In The End of Books – or Books Without End?, J. Yellowlees Douglas noted that the suspects simply answer the questions to a generic detective, rather than injecting their responses with reactions to an investigator with a colorful personality such as Philip Marlowe or Virginia West. Wired] wrote that the series "proves the rich potential of the mystery genre in the interactive medium", and that "sophisticated multimedia entertainment can be put together on a reasonable budget". Reconceptualizing the Literacies in Adolescents' Lives noted that the series inspired players to create murder mysteries of their own. Computer Gaming World stated that because of their limited interactivity, the Virtual Murder series "is better understood as a work of fiction" than games, and would appeal more to mystery fans than gamers. The magazine described the acting as "surprisingly good", and hoped that "future titles will involve more interactivity ... a promising start" for CMC. CD-ROM Today felt the games have an intuitive interface a graceful design and thought they offered a refreshingly new standard for multimedia games.
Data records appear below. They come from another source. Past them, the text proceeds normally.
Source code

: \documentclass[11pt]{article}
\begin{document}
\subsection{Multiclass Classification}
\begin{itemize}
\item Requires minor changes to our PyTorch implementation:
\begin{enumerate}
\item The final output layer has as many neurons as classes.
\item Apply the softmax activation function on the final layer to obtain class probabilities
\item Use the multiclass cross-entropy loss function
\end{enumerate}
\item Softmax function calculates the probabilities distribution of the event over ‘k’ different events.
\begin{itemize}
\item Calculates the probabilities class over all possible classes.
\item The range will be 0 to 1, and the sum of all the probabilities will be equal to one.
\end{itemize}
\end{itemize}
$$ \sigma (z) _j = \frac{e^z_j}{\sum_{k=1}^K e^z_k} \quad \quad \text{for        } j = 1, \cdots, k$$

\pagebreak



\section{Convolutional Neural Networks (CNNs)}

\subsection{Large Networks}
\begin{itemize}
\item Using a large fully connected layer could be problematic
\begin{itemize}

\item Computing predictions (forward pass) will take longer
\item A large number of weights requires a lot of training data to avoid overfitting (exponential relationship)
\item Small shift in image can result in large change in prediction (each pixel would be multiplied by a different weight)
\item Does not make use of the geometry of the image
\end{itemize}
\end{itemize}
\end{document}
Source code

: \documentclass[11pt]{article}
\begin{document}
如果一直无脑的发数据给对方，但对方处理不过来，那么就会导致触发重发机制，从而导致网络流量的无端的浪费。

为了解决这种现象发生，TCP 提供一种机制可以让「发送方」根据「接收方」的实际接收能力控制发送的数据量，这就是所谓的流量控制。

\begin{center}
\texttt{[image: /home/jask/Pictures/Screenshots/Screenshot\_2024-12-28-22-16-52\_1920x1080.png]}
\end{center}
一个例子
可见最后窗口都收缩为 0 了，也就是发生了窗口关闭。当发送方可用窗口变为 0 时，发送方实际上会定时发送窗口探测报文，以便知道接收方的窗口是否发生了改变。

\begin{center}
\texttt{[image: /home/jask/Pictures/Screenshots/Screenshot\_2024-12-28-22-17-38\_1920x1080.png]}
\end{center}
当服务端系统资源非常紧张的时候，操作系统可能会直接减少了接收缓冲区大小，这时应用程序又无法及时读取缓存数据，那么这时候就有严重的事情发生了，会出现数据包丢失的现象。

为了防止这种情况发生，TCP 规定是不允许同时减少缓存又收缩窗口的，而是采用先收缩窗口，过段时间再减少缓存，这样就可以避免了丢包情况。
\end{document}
MacUser gave Who Killed Brett Penance? and Who Killed Taylor French? scores of 3.5 out of 5, and named them collectively one of 1995's top 50 CD-ROMs.

The series sold 900,000 copies in five languages.

=== Awards and nominations ===
- New Media Invision Award of Excellence for Who Killed Sam Rubert?
- New Media Invision Award of Excellence for Who Killed Elspeth Haskard?
- New Media Invision Award of Excellence for Who Killed Taylor French?